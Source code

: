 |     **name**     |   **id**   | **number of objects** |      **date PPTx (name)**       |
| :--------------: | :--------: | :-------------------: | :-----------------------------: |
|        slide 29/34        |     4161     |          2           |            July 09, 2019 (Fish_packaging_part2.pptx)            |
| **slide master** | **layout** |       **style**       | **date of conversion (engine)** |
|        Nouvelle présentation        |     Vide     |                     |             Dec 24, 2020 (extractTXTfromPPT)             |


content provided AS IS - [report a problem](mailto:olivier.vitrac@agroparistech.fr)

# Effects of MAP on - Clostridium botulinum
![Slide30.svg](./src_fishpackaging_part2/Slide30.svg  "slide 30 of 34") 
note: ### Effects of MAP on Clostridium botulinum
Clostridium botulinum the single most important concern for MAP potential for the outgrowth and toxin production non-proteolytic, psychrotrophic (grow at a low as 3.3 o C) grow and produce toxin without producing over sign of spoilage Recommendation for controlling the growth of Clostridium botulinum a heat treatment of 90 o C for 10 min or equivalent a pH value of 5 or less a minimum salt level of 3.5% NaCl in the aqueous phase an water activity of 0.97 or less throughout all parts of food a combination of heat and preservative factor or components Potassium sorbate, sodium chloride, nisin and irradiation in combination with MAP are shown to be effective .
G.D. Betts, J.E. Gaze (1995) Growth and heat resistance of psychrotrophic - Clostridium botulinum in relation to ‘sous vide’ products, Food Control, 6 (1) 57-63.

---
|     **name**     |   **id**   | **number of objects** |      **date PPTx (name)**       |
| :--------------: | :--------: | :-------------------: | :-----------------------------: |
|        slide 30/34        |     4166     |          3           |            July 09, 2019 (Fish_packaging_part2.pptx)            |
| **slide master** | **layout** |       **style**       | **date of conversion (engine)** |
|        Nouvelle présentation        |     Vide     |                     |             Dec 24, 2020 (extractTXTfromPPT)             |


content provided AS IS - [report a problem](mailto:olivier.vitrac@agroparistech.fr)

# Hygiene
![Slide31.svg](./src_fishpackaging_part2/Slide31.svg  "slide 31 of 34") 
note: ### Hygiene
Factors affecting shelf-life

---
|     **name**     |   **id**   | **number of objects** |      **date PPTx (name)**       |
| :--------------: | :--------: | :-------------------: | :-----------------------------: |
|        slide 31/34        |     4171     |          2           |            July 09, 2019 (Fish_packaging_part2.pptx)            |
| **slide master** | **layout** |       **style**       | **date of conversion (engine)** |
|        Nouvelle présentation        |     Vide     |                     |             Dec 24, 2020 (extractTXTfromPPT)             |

***

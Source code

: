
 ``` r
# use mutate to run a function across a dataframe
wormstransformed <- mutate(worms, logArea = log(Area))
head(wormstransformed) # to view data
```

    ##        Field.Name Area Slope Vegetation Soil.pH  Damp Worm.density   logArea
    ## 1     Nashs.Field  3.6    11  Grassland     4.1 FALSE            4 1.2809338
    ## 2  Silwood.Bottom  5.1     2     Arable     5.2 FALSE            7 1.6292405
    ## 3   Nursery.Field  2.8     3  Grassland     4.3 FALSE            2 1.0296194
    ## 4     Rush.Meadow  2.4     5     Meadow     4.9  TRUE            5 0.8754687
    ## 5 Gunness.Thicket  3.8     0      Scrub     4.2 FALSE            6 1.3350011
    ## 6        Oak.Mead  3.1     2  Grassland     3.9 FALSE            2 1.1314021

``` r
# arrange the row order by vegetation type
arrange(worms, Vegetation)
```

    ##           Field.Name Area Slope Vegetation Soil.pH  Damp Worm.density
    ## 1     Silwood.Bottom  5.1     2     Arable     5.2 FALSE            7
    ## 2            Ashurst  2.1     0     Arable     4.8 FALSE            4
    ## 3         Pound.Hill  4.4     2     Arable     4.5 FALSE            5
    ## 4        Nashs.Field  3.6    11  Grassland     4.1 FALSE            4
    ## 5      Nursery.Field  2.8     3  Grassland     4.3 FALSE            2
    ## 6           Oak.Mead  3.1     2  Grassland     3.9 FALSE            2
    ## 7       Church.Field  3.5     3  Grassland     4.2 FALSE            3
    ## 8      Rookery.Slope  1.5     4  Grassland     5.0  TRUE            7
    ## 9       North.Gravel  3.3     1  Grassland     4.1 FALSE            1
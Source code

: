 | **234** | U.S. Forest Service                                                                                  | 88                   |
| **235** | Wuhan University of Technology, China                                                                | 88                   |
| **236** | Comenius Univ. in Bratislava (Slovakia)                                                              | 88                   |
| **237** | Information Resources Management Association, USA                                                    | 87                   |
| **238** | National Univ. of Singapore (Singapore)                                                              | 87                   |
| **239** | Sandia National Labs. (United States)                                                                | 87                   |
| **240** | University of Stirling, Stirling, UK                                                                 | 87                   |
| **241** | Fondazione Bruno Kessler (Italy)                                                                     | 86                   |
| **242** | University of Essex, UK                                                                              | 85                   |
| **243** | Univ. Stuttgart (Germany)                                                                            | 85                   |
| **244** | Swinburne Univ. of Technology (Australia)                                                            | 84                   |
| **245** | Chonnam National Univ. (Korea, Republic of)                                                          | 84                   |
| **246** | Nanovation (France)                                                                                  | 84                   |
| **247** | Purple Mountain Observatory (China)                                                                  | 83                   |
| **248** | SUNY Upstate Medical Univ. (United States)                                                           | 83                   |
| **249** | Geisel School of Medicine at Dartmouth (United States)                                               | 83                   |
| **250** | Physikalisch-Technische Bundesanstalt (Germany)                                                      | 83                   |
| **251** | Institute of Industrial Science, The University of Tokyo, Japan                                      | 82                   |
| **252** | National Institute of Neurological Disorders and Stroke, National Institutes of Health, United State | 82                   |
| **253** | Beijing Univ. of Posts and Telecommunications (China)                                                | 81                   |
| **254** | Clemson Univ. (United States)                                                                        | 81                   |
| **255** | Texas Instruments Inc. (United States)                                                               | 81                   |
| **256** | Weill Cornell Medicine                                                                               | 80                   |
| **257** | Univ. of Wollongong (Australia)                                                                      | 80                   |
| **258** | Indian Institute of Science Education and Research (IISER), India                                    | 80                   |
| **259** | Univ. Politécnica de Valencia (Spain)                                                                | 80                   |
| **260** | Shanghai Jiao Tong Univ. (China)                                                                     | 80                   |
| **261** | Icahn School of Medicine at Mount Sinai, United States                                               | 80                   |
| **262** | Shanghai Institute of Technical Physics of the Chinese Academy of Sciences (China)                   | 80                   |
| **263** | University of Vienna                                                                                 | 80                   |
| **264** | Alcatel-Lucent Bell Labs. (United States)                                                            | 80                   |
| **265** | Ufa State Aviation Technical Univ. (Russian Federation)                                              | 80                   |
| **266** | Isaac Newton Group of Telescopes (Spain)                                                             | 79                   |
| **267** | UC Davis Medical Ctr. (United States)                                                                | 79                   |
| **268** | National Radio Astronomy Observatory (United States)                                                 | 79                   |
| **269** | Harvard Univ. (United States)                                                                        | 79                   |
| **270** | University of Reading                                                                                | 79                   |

***

■ Exercise: Select the lines from the entries that include the word "TRUE".

■ Exercise result:
    ## 4     Rush.Meadow  2.4     5     Meadow     4.9  TRUE            5 0.8754687
    ## 8      Rookery.Slope  1.5     4  Grassland     5.0  TRUE            7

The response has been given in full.